How to install a python package with all the dependencies into a Docker image?

I’m working in Ubuntu 15.10 with the Docker container for Pyspark jupyter/pyspark-notebook. I need to install folium with all it’s dependencies and run a Pyspark script into the container. I successfully installed Docker, pulled the image and run it with the command

docker run -d -p 8888:8888 -p 4040:4040 -v /home/$MYUSER/$MYPROJECT:/home/jovyan/work jupyter/pyspark-notebook

Then, I execute the code example without any issues

  • How to enable user defined functions in docker instance of cassandra?
  • Only some locally built Docker images fail to work on remote server (error: “No command specified”)
  • Docker unreachable after computer sleep
  • Communication between two containers on the same host
  • Keep gitlab build running after build
  • Logstash in Docker - config file not found when mounted though a volume
  • import pyspark
    sc = pyspark.SparkContext('local[*]')
    
    # do something to prove it works
    rdd = sc.parallelize(range(1000))
    rdd.takeSample(False, 5)
    

    I looked for the conda environment in /opt/conda (as it says in the documentation) but there is no conda in my /opt folder. Then, I installed miniconda3 and folium with all the dependencies as a normal Python package (no Docker involved).

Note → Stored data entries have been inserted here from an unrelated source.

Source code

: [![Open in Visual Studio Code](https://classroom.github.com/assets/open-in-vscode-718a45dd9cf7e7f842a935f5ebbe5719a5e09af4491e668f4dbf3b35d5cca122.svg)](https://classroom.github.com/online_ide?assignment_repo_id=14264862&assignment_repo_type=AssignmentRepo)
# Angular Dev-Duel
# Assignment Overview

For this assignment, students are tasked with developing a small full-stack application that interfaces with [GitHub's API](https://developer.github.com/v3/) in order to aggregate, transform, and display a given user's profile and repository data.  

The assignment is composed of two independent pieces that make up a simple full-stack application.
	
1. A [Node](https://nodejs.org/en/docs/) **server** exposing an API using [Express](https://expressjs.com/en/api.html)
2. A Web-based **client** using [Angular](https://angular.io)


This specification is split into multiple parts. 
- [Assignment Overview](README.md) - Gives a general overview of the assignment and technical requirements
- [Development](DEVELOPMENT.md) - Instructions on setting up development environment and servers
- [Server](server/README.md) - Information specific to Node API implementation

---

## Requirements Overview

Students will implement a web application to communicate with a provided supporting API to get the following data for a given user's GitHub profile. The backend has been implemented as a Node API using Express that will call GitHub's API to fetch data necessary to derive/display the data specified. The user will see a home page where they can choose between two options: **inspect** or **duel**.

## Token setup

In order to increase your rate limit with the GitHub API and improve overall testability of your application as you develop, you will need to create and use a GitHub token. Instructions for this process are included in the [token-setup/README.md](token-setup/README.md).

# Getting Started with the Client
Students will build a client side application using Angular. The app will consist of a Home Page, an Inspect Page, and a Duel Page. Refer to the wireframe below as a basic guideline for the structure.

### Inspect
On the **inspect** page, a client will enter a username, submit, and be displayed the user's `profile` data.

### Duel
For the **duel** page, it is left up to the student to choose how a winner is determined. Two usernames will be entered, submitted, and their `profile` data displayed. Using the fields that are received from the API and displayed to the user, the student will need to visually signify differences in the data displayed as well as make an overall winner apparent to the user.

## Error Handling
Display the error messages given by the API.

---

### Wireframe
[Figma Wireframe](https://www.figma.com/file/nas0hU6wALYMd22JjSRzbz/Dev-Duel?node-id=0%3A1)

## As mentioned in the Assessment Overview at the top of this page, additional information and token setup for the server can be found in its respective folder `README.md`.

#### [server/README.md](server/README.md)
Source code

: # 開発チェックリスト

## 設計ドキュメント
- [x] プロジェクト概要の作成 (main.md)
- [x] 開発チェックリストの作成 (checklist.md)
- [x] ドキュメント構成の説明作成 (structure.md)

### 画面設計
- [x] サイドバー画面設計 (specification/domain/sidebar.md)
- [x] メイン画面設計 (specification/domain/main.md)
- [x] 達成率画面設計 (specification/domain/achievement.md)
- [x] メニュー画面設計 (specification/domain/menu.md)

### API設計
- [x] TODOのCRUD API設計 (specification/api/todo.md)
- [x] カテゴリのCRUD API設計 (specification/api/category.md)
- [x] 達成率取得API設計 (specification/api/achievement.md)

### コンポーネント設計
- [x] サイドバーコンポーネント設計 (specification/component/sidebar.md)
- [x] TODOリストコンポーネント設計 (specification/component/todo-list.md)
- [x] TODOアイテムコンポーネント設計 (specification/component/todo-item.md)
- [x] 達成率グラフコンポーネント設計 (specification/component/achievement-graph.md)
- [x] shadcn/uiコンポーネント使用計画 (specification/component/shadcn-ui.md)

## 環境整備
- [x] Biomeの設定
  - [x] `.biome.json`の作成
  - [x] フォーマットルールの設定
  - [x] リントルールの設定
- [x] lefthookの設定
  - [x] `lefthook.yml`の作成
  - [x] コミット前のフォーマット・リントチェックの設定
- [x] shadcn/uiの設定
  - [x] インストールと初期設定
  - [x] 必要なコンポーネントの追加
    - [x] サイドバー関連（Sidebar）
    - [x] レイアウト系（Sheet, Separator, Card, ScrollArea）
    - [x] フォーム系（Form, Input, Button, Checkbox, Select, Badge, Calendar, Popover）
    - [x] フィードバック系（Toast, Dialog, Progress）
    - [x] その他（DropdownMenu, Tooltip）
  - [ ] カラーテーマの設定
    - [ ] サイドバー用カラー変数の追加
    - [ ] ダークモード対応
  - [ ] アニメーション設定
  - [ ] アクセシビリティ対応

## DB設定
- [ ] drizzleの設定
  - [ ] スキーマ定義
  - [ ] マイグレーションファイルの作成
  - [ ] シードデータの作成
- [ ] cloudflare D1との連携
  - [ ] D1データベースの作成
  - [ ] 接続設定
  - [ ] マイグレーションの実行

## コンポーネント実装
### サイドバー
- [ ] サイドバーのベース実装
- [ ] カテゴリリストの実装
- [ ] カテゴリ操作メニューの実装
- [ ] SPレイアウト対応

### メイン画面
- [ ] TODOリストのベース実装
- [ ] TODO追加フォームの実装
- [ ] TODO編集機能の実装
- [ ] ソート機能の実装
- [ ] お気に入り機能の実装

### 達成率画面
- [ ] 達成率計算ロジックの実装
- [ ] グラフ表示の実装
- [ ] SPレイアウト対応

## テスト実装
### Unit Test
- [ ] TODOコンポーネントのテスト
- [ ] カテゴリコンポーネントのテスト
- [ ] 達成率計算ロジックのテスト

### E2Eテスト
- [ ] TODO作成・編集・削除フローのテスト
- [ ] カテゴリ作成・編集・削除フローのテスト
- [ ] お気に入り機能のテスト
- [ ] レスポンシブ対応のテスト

    It doesn’t work. When I run the image and try to import the package with import folium it doesn’t find the folium package:

    ImportErrorTraceback (most recent call last)
    <ipython-input-1-af6e4f19ef00> in <module>()
    ----> 1 import folium
    
    ImportError: No module named 'folium'
    

    So the problem can be reduced to two questions:

    1. Where is the container’s conda?
    2. How can I install the Python package I need into the container?

    Thanks in advance for your help!

  • Docker-Tuleap-List all Tuleap database tables running in docker container
  • Current Base Device UUID: does not match with stored UUID:
  • using docker plugin on jenkins -
  • IntelliJ autocompletion and docker
  • Simple Continuous Deliver procedure for docker in aws
  • How to use Nomad with Nvidia Docker?
  • One Solution collect form web for “How to install a python package with all the dependencies into a Docker image?”

    To answer the first question Where is the conda environment? we just need to execute in console $ docker my_containers_name ls /opt/conda.

    Second question has two options:

    • We can open the containers console by executing the command

      $ docker exec -it my_containers_name /bin/bash

      and install the package like a normal conda package

      conda install --channel https://conda.anaconda.org/conda-forge folium

    • We can modify the Dockerfile of the Docker image or create a new one extending the previous one. To create a new Dockerfile and add the lines

      FROM jupyter/minimal-notebook
      USER jovyan
      RUN conda install --quiet --yes --channel https://conda.anaconda.org/conda-forge folium && conda clean -tipsy
      

      And build our new image. If we want to modify the original Dockerfile we must skip the first line.

    I create my own Dockerfile by forking the original project.

    Thanks warmoverflow and ShanShan for your comments

    Docker will be the best open platform for developers and sysadmins to build, ship, and run distributed applications.